В горной породе на берегу северного Эланда виднеется темно-красная горизонтальная жила — кровавый разлом, по преданиям — это застывшая кровь после битвы между троллями и эльфами.


«Кровавый разлом» Юхана Теорина — новый роман писателя об острове Эланд, полный неразгаданных тайн, шведских преданий и мифов, преступлений без свидетелей и вечной борьбы добра и зла. Это больше чем мистический триллер. Это смесь криминального романа с классической драмой отношений, развивающейся при непосредственном участии загадочных существ, пришедших из древней скандинавской мифологии, — троллей и эльфов.

Вальпургиева ночь

Сознания он не терял. Каждое движение причиняло нестерпимую боль, левая рука обожжена до мяса, ребра сломаны, в глазах плывут темные пятна… но сознания Пер Мернер не терял.

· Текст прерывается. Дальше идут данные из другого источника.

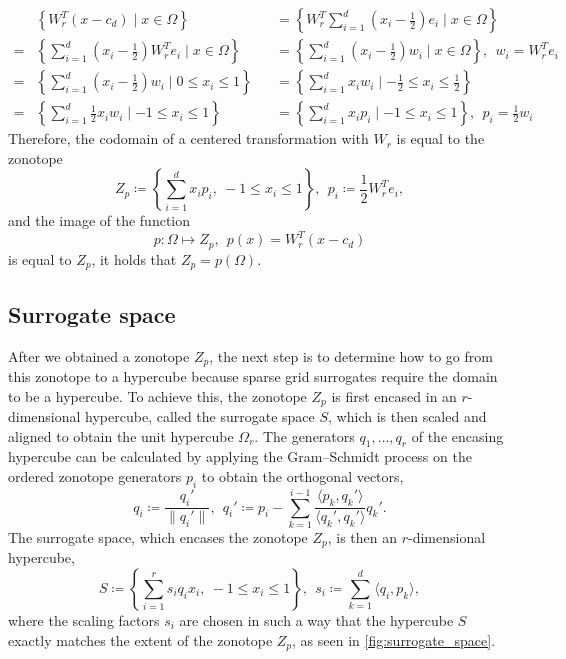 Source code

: \documentclass[
  a4paper,  %
  twoside,  %
  bibliography=totoc,
  headsepline,
  cleardoublepage=empty,
  parskip=half,
  draft=false
]{scrbook}
\begin{document}
\begin{equation}
\begin{alignedat}{2}
&\left\{W_r^T (x - c_d) \mid x \in \Omega\right\}&&=\left\{W_r^T \sum_{i=1}^d \left(x_i - \frac{1}{2}\right) e_i \mid x \in \Omega \right\}\\
=&\left\{\sum_{i=1}^d \left(x_i - \frac{1}{2}\right) W_r^T e_i \mid x \in \Omega \right\}&&=\left\{\sum_{i=1}^d \left(x_i - \frac{1}{2}\right) w_i \mid x \in \Omega \right\}, ~~ w_i=W_r^T e_i\\
=&\left\{\sum_{i=1}^d \left(x_i - \frac{1}{2}\right) w_i \mid 0 \leq x_i \leq 1 \right\}&&=\left\{\sum_{i=1}^d x_i w_i \mid -\frac{1}{2} \leq x_i \leq \frac{1}{2} \right\}\\
=&\left\{\sum_{i=1}^d \frac{1}{2} x_i w_i \mid -1 \leq x_i \leq 1 \right\}&&=\left\{\sum_{i=1}^d x_i p_i \mid -1 \leq x_i \leq 1 \right\}, ~~ p_i=\frac{1}{2} w_i
\label{zonotope_form}
\end{alignedat}
\end{equation}
%
Therefore, the codomain of a centered transformation with $W_r$ is equal to the zonotope
\begin{equation}
Z_{p} \coloneqq \left\{\sum_{i=1}^d x_i p_i , ~ -1 \leq x_i \leq 1\right\}, ~~ p_i \coloneqq \frac{1}{2} W_r^T e_i,
\end{equation}
and the image of the function
\begin{equation}
p \colon \Omega \mapsto Z_p, ~~ p(x)=W_r^T (x-c_d)
\end{equation}
is equal to $Z_p$, \ie it holds that $Z_{p}=p(\Omega)$.

\subsection{Surrogate space}

After we obtained a zonotope $Z_p$, the next step is to determine how to go from this zonotope to a hypercube because sparse grid surrogates require the domain to be a hypercube.
To achieve this, the zonotope $Z_p$ is first encased in an $r$-dimensional hypercube, called the surrogate space $S$, which is then scaled and aligned to obtain the unit hypercube $\Omega_r$.
The generators $q_1, \dots, q_r$ of the encasing hypercube can be calculated by applying the Gram–Schmidt process on the ordered zonotope generators $p_i$ to obtain the orthogonal vectors,
\begin{equation}
q_i \coloneqq \frac{q_i'}{\| q_i' \|},~~ q_i' \coloneqq p_i - \sum_{k=1}^{i-1} \frac{\langle p_k, q_k'\rangle}{\langle q_k', q_k' \rangle} q_k'.
\label{q}
\end{equation}
%
The surrogate space, which encases the zonotope $Z_p$, is then an $r$-dimensional hypercube,
\begin{equation}
S \coloneqq \left\{\sum_{i=1}^r s_i q_i x_i, ~ -1 \leq x_i \leq 1\right\},~~ s_i \coloneqq \sum_{k=1}^d \langle q_i, p_k\rangle,
\label{surrogate_space}
\end{equation}
where the scaling factors $s_i$ are chosen in such a way that the hypercube $S$ exactly matches the extent of the zonotope $Z_p$, as seen in \cref{fig:surrogate_space}.
\end{document}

Он сидит на камне на подогнутых коленях… почему бензин кажется таким теплым? Холодно, а бензин теплый… и, когда попадает на ссадины, жжет, как кипяток.

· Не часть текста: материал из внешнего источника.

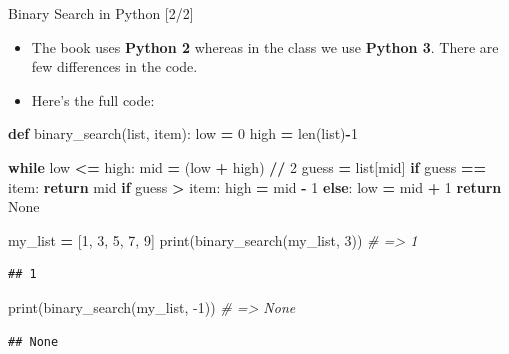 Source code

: \documentclass[ignorenonframetext,]{beamer}
\newenvironment{Shaded}{\begin{snugshade}}{\end{snugshade}}
\newcommand{\BuiltInTok}[1]{#1}
\newcommand{\CommentTok}[1]{\textcolor[rgb]{0.56,0.35,0.01}{\textit{#1}}}
\newcommand{\ControlFlowTok}[1]{\textcolor[rgb]{0.13,0.29,0.53}{\textbf{#1}}}
\newcommand{\DecValTok}[1]{\textcolor[rgb]{0.00,0.00,0.81}{#1}}
\newcommand{\KeywordTok}[1]{\textcolor[rgb]{0.13,0.29,0.53}{\textbf{#1}}}
\newcommand{\NormalTok}[1]{#1}
\newcommand{\OperatorTok}[1]{\textcolor[rgb]{0.81,0.36,0.00}{\textbf{#1}}}
\newcommand{\VariableTok}[1]{\textcolor[rgb]{0.00,0.00,0.00}{#1}}
\providecommand{\tightlist}{%
  \setlength{\itemsep}{0pt}\setlength{\parskip}{0pt}}
\begin{document}
\begin{frame}[fragile]{Binary Search in Python {[}2/2{]}}
\protect\hypertarget{binary-search-in-python-22}{}

\begin{itemize}
\tightlist
\item
  The book uses \textbf{Python 2} whereas in the class we use
  \textbf{Python 3}. There are few differences in the code.
\item
  Here's the full code:
\end{itemize}

\begin{Shaded}
\begin{Highlighting}[]
\KeywordTok{def}\NormalTok{ binary_search(}\BuiltInTok{list}\NormalTok{, item):}
\NormalTok{  low }\OperatorTok{=} \DecValTok{0}
\NormalTok{  high }\OperatorTok{=} \BuiltInTok{len}\NormalTok{(}\BuiltInTok{list}\NormalTok{)}\OperatorTok{-}\DecValTok{1}
  
  \ControlFlowTok{while}\NormalTok{ low }\OperatorTok{<=}\NormalTok{ high:}
\NormalTok{    mid }\OperatorTok{=}\NormalTok{ (low }\OperatorTok{+}\NormalTok{ high) }\OperatorTok{//} \DecValTok{2}
\NormalTok{    guess }\OperatorTok{=} \BuiltInTok{list}\NormalTok{[mid]}
    \ControlFlowTok{if}\NormalTok{ guess }\OperatorTok{==}\NormalTok{ item:}
      \ControlFlowTok{return}\NormalTok{ mid}
    \ControlFlowTok{if}\NormalTok{ guess }\OperatorTok{>}\NormalTok{ item:}
\NormalTok{      high }\OperatorTok{=}\NormalTok{ mid }\OperatorTok{-} \DecValTok{1}
    \ControlFlowTok{else}\NormalTok{:}
\NormalTok{      low }\OperatorTok{=}\NormalTok{ mid }\OperatorTok{+} \DecValTok{1}
  \ControlFlowTok{return} \VariableTok{None}
  
  
\NormalTok{my_list }\OperatorTok{=}\NormalTok{ [}\DecValTok{1}\NormalTok{, }\DecValTok{3}\NormalTok{, }\DecValTok{5}\NormalTok{, }\DecValTok{7}\NormalTok{, }\DecValTok{9}\NormalTok{]}
\BuiltInTok{print}\NormalTok{(binary_search(my_list, }\DecValTok{3}\NormalTok{)) }\CommentTok{# => 1}
\end{Highlighting}
\end{Shaded}

\begin{verbatim}
## 1
\end{verbatim}

\begin{Shaded}
\begin{Highlighting}[]
\BuiltInTok{print}\NormalTok{(binary_search(my_list, }\DecValTok{-1}\NormalTok{)) }\CommentTok{# => None}
\end{Highlighting}
\end{Shaded}

\begin{verbatim}
## None
\end{verbatim}

\end{frame}
\end{document}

Бензин лился не равномерно, а выплесками, с утробным бульканьем, словно кто-то звучно пил воду. Потом бульканье прекратилось, и он равнодушно проследил, как пустая канистра полетела в сторону.

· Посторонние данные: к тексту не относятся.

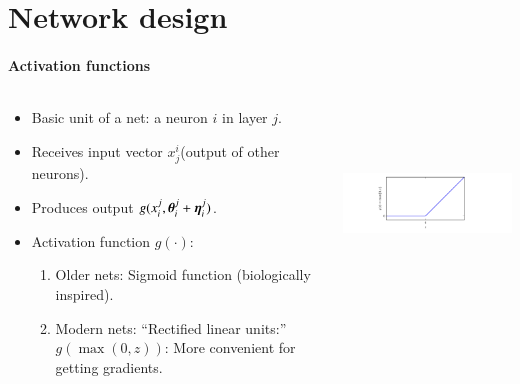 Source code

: \documentclass[notes, ignorenonframetext, compress, 10pt, xcolor=svgnames, aspectratio=169]{beamer}
\begin{document}
\section{Network design}
\frame{\sectionpage}
\begin{frame}[allowframebreaks]{\insertsection}
  \framesubtitle{Activation functions}
    \begin{columns}[T] %
      \begin{column}{.5\textwidth}
        \begin{itemize}
        \item Basic unit of a net: a neuron $i$ in layer $j$.
        \item Receives input vector $x_j^i$(output of other neurons).
        \item Produces output $g(x^j_i, {\boldsymbol \theta}^j_i + {\boldsymbol \eta}_i^j)$.
        \item Activation function $g(\cdot)$:
         \begin{enumerate}[$\cdot$]
          \item Older nets: Sigmoid function
          (biologically inspired).
          \item Modern nets: “Rectified linear
          units:” $g\left(\max(0, z)\right)$: 
          More convenient for getting
          gradients.
          \end{enumerate}
        \end{itemize}
      \end{column}%
    \hfill%
    \begin{column}{.5\textwidth}
      \includegraphics[width=9cm,height=5cm]{../../Ressources/Figs/Fig_DPbook_Goodfellow_et_al_activationFunction_chapt6.png}
    \end{column}
  \end{columns}
\end{frame}
\end{document}

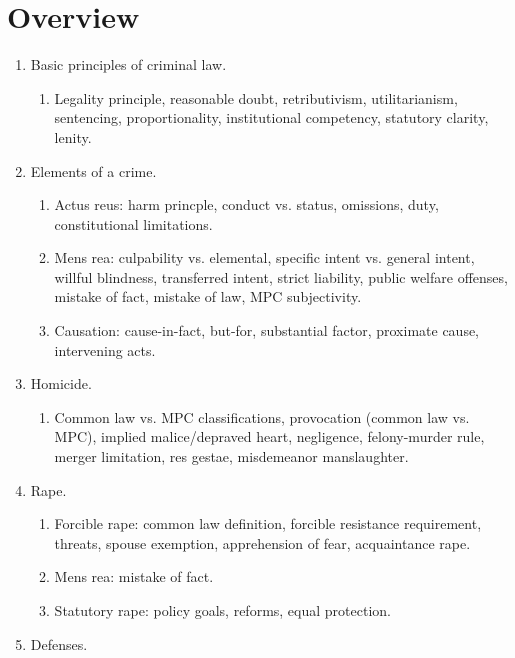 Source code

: \section{Overview}

\begin{enumerate}
    \item Basic principles of criminal law.
    \begin{enumerate}
        \item Legality principle, reasonable doubt, retributivism, 
        utilitarianism, sentencing, proportionality, institutional competency, 
        statutory clarity, lenity.
    \end{enumerate}
    \item Elements of a crime.
    \begin{enumerate}
        \item Actus reus: harm princple, conduct vs. status, omissions, duty, 
        constitutional limitations.
        \item Mens rea: culpability vs. elemental, specific intent vs. general 
        intent, willful blindness, transferred intent, strict liability, 
        public welfare offenses, mistake of fact, mistake of law, MPC 
        subjectivity.
        \item Causation: cause-in-fact, but-for, substantial factor, proximate 
        cause, intervening acts.
    \end{enumerate}
    \item Homicide.
    \begin{enumerate}
        \item Common law vs. MPC classifications, provocation (common law vs. 
        MPC), implied malice/depraved heart, negligence, felony-murder rule, 
        merger limitation, res gestae, misdemeanor manslaughter.
    \end{enumerate}
    \item Rape.
    \begin{enumerate}
        \item Forcible rape: common law definition, forcible resistance 
        requirement, threats, spouse exemption, apprehension of fear, 
        acquaintance rape.
        \item Mens rea: mistake of fact.
        \item Statutory rape: policy goals, reforms, equal protection.
    \end{enumerate}
    \item Defenses.
    \begin{enumerate}

\end{enumerate}
\end{enumerate}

Теперь он сидел в большой луже, и одежда была пропитана бензином. Пер оперся на руки и сделал попытку подняться. Он никак не мог сфокусировать взгляд. На фоне последней темно-багровой полосы заката над горизонтом фигура человека казалась размытой уродливой тенью.

Человек ли? Тролль, смутно подумал Пер. Горный тролль.

— Вальпургиева ночь, — услышал он, как сквозь вату. — Костры, костры… По всему острову костры…

Тролль полез в карман, достал коробок спичек и встряхнул.

Перу суждено сгореть живьем. За грехи отца.

Он поднял голову и вдруг сообразил, что мог бы попытаться попросить о пощаде.

Открыл рот и почувствовал вкус бензина.

— Я буду молчать, — прошептал он.

Нет, конечно… Как он мог молчать — он теперь знал слишком много и о Джерри, и о Бремере, и о Маркусе Люкасе… Но ведь все эти с таким трудом добытые имена ровным счетом ничего не значат. Все они скоро покроются пылью забвения.

— Я буду молчать, — повторил он.

Но тот не услышал. Вместо ответа достал спичку, аккуратно закрыл коробок и чиркнул. Спичка зашипела и вспыхнула в каком-нибудь метре от Пера.

Она горела неровно и ярко.

Джерри, Бремер, Маркус Люкас, Регина… и все остальные.

Он закрыл глаза. Наверное, в последний раз — пришло ему в голову, — наверное, я закрыл глаза в последний раз в жизни. Но даже эта леденящая мысль не отвлекла его — в сознании по-прежнему тянулась длинная нескончаемая череда повторяющихся имен.

Джерри, Бремер, Маркус Люкас, Регина, Джерри, Бремер… и все остальные.

1

Еще только начало марта, а весеннее солнце на северном Эланде уже сияет вовсю, весело и бесшабашно. Последние сахарные островки снега дотаивают на прошлогоднем газоне у Марнесхеммета. На флагштоках у въезда на парковку шелковисто лоснятся под солнцем два приспущенных флага — шведский, с желтым крестом на голубом поле, и эландский, с золотым оленем.

К главному входу дома престарелых медленно подкатил длинный черный лимузин с затемненными окнами. Из него вышли двое — оба среднего возраста, в тесных черных пальто. Они открыли заднюю дверцу и вытащили складную каталку. Опустили ножки, закрепили и покатили перед собой — вверх по пандусу, через стеклянную дверь в вестибюль.

Работники похоронного бюро. Только они носят такие пальто.

Так решил капитан грузового парусника Герлоф Давидссон — бывший капитан, давно уже на пенсии. Он пил кофе в столовой с соседями. Двое в пальто вышли из лифта и, неторопливо толкая перед собой каталку, с постными физиономиями двинулись по коридору. На каталке желтые одеяла и широкие ремни по краям. Наверное, чтобы покойник часом не свалился. Герлоф представил, смешно ли это будет, если покойник свалится, и решил, что нет. Не особенно.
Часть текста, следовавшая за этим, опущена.